Many reasons to still love SoFi
There's a lot to like about SoFi. Just to name a few reasons you still may want to invest in SoFi:
- Momentum is still strong. In the most recent quarter, SoFi's user base grew by 35% year over year.
- SoFi has massive potential in credit cards. None of its three credit cards are particularly unique so far, but its generally affluent customer base creates some interesting possibilities.
- With the incoming Trump administration not in favor of student loan forgiveness, it could create an opportunity for SoFi's student loan refinancing business.
- SoFi just turned profitable about a year ago and expects its EPS to rise substantially over the next few years.
- SoFi's credit quality is improving.
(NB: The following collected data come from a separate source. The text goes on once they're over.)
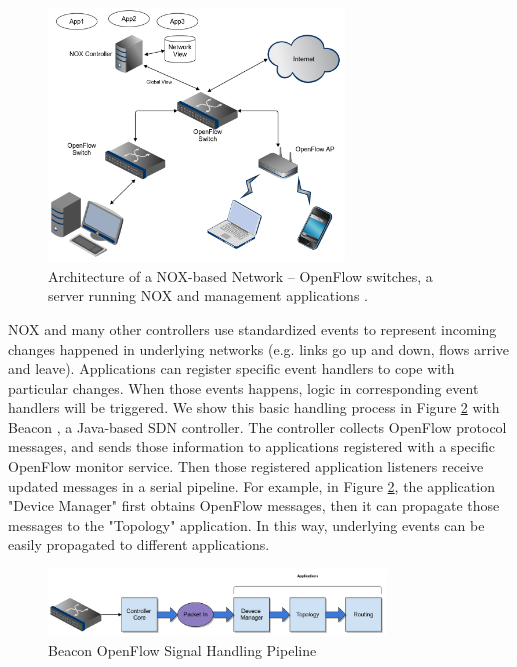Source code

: \documentclass[english]{tktltiki}
\begin{document}
\begin{figure}[htbp]
  \centering
  \includegraphics[width=0.7\textwidth]{images/nox.png}
  \caption{Architecture of a NOX-based Network -- OpenFlow switches, a server running NOX and management applications \cite{gkp+08}.}
  \label{fig:nox}
\end{figure}

NOX and many other controllers use standardized events to represent incoming changes happened in underlying networks (e.g. links go up and down, flows arrive and leave). Applications can register specific event handlers to cope with particular changes. When those events happens, logic in corresponding event handlers will be triggered. We show this basic handling process in Figure \ref{fig:beacon} with Beacon \cite{eri13}, a Java-based SDN controller. The controller collects OpenFlow protocol messages, and sends those information to applications registered with a specific OpenFlow monitor service. Then those registered application listeners receive updated messages in a serial pipeline. For example, in Figure \ref{fig:beacon}, the application "Device Manager" first obtains OpenFlow messages, then it can propagate those messages to the "Topology" application. In this way, underlying events can be easily propagated to different applications.

\begin{figure}[htbp]
  \centering
  \includegraphics[width=0.8\textwidth]{images/beacon.png}
  \caption{Beacon OpenFlow Signal Handling Pipeline \cite{eri13}}
  \label{fig:beacon}
\end{figure}
\end{document}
Its newer loans are significantly outperforming its older ones in terms of credit losses.
- SoFi has started to emphasize its third-party personal loan origination business, which creates a risk-free stream of high-margin fee income.
- SoFi's bank has grown from $0 to over $24 billion in deposits since 2022. It still could have tons of room to grow, especially considering it doesn't offer CDs or money market accounts yet.
The biggest reason there's still time
SoFi now has nearly enough deposits to fund its entire loan book. However, with interest rates still high, SoFi's average deposit cost is about 4.2%. As the Federal Reserve lowers rates, this figure should come down accordingly. With SoFi's average loan earning 9.35%, a lower deposit cost could lead to excellent margin expansion.
Expectations for Fed rate cuts in 2025 are mild. So now could be a great time to take a closer look before rates fall any further.